Scaling‐Up Insights for Zinc–Air Battery Technologies Realizing Reversible Zinc Anodes

Abstract

AbstractZinc–air battery (ZAB) technology is considered one of the promising candidates to complement the existing lithium‐ion batteries for future large‐scale high‐energy‐storage demands. The scientific literature reveals many efforts for the ZAB chemistries, materials design, and limited accounts for cell design principles with apparently superior performances for liquid and solid‐state electrolytes.
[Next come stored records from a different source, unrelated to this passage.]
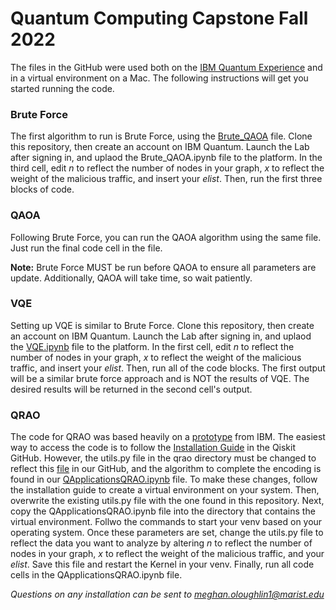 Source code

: # Quantum Computing Capstone Fall 2022

The files in the GitHub were used both on the [IBM Quantum Experience](https://quantum-computing.ibm.com/) and in a virtual environment on a Mac. The following instructions will get you started running the code.

### Brute Force

The first algorithm to run is Brute Force, using the [Brute_QAOA](https://github.com/meghanolo/cappingQuantumComputing/blob/main/Brute_QAOA.ipynb) file. Clone this repository, then create an account on IBM Quantum. Launch the Lab after signing in, and uplaod the Brute_QAOA.ipynb file to the platform. In the third cell, edit *n* to reflect the number of nodes in your graph, *x* to reflect the weight of the malicious traffic, and insert your *elist*. Then, run the first three blocks of code.

### QAOA

Following Brute Force, you can run the QAOA algorithm using the same file. Just run the final code cell in the file.

**Note:** Brute Force MUST be run before QAOA to ensure all parameters are update. Additionally, QAOA will take time, so wait patiently.

### VQE

Setting up VQE is similar to Brute Force. Clone this repository, then create an account on IBM Quantum. Launch the Lab after signing in, and uplaod the [VQE.ipynb](https://github.com/meghanolo/cappingQuantumComputing/blob/main/VQE.ipynb) file to the platform. In the first cell, edit *n* to reflect the number of nodes in your graph, *x* to reflect the weight of the malicious traffic, and insert your *elist*. Then, run all of the code blocks. The first output will be a similar brute force approach and is NOT the results of VQE. The desired results will be returned in the second cell's output.

### QRAO

The code for QRAO was based heavily on a [prototype](https://github.com/qiskit-community/prototype-qrao) from IBM. The easiest way to access the code is to follow the [Installation Guide](https://github.com/qiskit-community/prototype-qrao/blob/main/INSTALL.md) in the Qiskit GitHub. However, the utils.py file in the qrao directory must be changed to reflect this [file](https://github.com/meghanolo/cappingQuantumComputing/blob/main/qrao/utils.py) in our GitHub, and the algorithm to complete the encoding is found in our [QApplicationsQRAO.ipynb](https://github.com/meghanolo/cappingQuantumComputing/blob/main/QApplicationsQRAO.ipynb) file. To make these changes, follow the installation guide to create a virtual environment on your system. Then, overwrite the existing utils.py file with the one found in this repository. Next, copy the QApplicationsQRAO.ipynb file into the directory that contains the virtual environment. Follwo the commands to start your venv based on your operating system. Once these parameters are set, change the utils.py file to reflect the data you want to analyze by altering *n* to reflect the number of nodes in your graph, *x* to reflect the weight of the malicious traffic, and your *elist*. Save this file and restart the Kernel in your venv. Finally, run all code cells in the QApplicationsQRAO.ipynb file.

*Questions on any installation can be sent to meghan.oloughlin1@marist.edu*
However, along with the difficulty of forming robust solid‐electrolyte interphases, the discrepancy in testing methods and assessment metrics severely challenges the realistic evaluation/comparison and commercialization of ZABs. Here, strategies to formulate reversible zinc anodes are proposed and specific cell‐level energy metrics (100−500 Wh kg−1) and realistic long‐cycling operations are realized. Stabilizing anode/electrolyte interfaces results in a cumulative capacity of 25 Ah cm−2 and Coulomb efficiency of >99.9% for 5000 plating/stripping cycles. Using 1–10 Ah scale (≈500 Wh kg−1 at cell level) solid‐state zinc–air pouch cells, scale‐up insights for Ah‐level ZABs that can progress from lab‐scale research to practical production are also offered.